Ofsted ‘won’t become tutor compliance police’

'Our handbook is not changing in any way,' says senior inspector

'Our handbook is not changing in any way,' says senior inspector

Ofsted is in talks with the government on the best way to share tutoring “best insights” from school inspections, but insist they will never be “tuition compliance police”.

Sandra Hayes, a senior schools inspector, told the Festival of Education they have an “important role” to share their evidence from school inspections. 

Inspectors now consider how tutoring deployed by schools “supports the aims of the school curriculum”, but it’s not inspected “in its own right”.

Ofsted’s third and final education recovery research report is due to be published next week. The watchdog is also conducting an independent review of tutoring – due this summer.

Questioned on whether the Department for Education has asked Ofsted to take a bigger role in tutoring monitoring, Hayes said: “It would be fair to say we’ve been in discussion about how best we can use our insights and what’s the best way to get the evidence that we already gather on inspection to be of most use.” 

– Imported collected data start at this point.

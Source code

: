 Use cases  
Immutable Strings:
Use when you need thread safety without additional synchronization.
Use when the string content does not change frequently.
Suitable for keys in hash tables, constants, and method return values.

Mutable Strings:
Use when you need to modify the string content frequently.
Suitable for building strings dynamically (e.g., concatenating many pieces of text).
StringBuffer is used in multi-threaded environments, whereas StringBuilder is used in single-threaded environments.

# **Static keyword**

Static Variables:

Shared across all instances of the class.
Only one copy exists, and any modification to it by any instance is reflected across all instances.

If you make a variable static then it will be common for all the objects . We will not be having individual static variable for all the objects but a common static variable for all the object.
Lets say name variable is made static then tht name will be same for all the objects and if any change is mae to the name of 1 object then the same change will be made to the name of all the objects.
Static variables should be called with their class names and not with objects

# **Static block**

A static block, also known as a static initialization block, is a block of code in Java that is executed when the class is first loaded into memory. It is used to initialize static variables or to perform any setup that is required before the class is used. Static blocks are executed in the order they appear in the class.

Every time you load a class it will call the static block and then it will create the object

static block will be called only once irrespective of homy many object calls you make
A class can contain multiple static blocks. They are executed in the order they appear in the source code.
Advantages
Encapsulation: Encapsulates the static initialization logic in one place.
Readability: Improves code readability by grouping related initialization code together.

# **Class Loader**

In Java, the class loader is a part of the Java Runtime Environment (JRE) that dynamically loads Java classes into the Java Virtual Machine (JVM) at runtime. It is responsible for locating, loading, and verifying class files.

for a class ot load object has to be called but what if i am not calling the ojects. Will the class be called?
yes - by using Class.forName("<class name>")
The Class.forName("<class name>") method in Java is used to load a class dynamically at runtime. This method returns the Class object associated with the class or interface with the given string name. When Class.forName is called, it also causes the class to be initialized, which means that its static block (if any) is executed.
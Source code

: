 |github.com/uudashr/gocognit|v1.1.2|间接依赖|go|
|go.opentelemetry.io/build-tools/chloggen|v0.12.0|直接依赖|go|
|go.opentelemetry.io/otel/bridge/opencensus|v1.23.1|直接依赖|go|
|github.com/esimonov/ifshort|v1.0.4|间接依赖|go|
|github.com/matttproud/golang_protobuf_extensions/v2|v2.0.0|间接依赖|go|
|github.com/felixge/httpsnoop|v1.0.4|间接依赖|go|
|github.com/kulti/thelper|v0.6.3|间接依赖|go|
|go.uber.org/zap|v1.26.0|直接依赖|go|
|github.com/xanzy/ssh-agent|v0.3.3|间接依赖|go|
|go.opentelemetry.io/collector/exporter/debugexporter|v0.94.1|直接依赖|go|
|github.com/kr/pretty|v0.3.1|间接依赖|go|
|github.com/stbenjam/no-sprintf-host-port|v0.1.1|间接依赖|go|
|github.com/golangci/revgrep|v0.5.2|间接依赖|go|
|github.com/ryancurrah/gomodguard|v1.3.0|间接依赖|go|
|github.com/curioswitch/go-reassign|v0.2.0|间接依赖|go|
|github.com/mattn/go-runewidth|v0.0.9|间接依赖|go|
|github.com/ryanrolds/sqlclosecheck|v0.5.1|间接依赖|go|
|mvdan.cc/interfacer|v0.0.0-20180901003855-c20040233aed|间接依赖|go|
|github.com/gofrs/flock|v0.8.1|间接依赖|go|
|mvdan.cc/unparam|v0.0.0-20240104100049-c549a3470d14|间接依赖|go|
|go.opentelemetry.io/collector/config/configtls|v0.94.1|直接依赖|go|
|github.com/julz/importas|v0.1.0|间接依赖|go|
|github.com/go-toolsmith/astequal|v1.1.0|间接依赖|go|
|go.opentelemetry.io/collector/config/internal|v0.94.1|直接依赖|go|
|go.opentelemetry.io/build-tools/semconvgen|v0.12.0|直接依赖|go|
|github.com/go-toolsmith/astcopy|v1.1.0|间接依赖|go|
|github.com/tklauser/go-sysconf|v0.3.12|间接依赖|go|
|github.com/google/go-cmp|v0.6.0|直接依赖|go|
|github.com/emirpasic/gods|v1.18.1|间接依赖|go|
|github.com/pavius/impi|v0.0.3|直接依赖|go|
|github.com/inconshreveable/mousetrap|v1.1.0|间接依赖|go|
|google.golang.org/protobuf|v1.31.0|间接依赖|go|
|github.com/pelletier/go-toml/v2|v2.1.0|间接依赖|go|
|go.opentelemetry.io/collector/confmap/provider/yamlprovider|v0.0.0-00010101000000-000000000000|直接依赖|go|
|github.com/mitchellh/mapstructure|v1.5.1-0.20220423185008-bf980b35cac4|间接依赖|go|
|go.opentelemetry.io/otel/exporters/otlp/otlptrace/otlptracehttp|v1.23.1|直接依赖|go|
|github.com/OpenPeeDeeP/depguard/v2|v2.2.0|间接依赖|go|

But she insisted “we are not the tuition compliance police, we are not going to be the tuition compliance police.” 

“Our handbook is not changing in any way. At the moment tutoring features in one paragraph in our handbook.” 

Ofsted’s spring education recovery report found using internal staff for the schools-led part of the National Tutoring Programme has “placed additional pressure on already strained” workers.

Hayes said this was something “we’re just been keeping an eye on”.

She added that some decided to do school-led “because of the fear of getting it wrong, the fear of not being seen to be compliant … actually having people in my school, working with my children who don’t know my children”. 

“So what this says to us is tutoring works when it’s a genuine partnership with the child at the heart of it.”

The spring report also found some schools saying there was “not enough evidence” about the quality of the tutoring.

Ben Style, the National Foundation for Educational Research’s head of classroom practice, said there needs to be a “programme of research” on tutoring.

This would help teachers after the government decided to give all tutoring money directly to schools. 

The call was echoed by Nick Brook, deputy general secretary at head teachers’ union NAHT. “I think that’s the bit we’ve lost in the last 12 months,” he said.

“We’re just not curious enough about what seems to be working and what’s not.” 

NFER’s independent evaluations of the NTP will be published in autumn.